A Landscape Saved: The Garden Club of Virginia at 100
This exhibition celebrates the efforts in preservation and horticulture made by the Garden Club of Virginia during its 100-year history. Its members have encouraged appreciation of the landscape, advanced its horticulture, and championed preservation of the land. They have monitored the roadways of the state, and as the first conservation organization in Virginia, they were early advocates for the formation of the state parks system. In this largely chronological presentation, the club’s values and goals are shows to have been remarkably consistent for a century. Today, when environmental issues have risen to new levels of concern, GCV’s leadership role in preservation efforts remains as relevant as ever. From July 1 to November 1, 2020.
All in Together
The VMHC partnered with artists Hamilton Glass and Matt Lively on this collaborative project, which provided an important opportunity for self-expression and symbolized togetherness during a time when we had to remain socially distant for the good of the community. This special outdoor exhibition features murals created from coloring sheets submitted by individuals of all ages throughout the entire Richmond region, and assembled by the artists to form larger murals.

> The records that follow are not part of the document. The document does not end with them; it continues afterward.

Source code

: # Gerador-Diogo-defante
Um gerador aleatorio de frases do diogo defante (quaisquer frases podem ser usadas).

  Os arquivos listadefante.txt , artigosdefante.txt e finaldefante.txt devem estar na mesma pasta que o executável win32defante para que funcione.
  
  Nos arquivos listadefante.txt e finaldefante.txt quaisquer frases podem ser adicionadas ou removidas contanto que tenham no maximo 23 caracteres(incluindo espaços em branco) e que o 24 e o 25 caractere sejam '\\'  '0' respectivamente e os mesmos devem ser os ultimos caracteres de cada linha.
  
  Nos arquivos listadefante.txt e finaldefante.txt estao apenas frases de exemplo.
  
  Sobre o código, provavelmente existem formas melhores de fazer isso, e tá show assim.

One of the most visible signs of protests and unrest is the graffiti found on monuments, plywood-covered windows and other public and private property. This inspired Richmond mural artist Hamilton Glass to create the Mending Walls RVA project, assembling a diverse group of artists to create public artwork as a tool to promote empathy and to connect us at time when it is most needed. This exhibition features paintings by these artists, inspired by their motto, “We Need to Talk…”. This artwork combined with the stories of the past told throughout the VMHC offers an opportunity to begin understanding how we arrived at this moment and to start conversations about our future. To see biographies of participating artists Jowarnise Caston, Nico Cathcart, Hamilton Glass, Ian Hess, Austin Miles and Noah Scalin, please go to https://www.virginiahistory.org/exhibitions/other-exhibitions-and-displays.
To provide safe access, the VMHC has established a series of new protocols for guest visits. This includes a requirement to purchase tickets (at a discounted price) prior to arrival, new capacity controls, a one-way tour route throughout the galleries, and enhanced cleaning of common spaces.
More details can be found online at VirginiaHistory.org/tickets.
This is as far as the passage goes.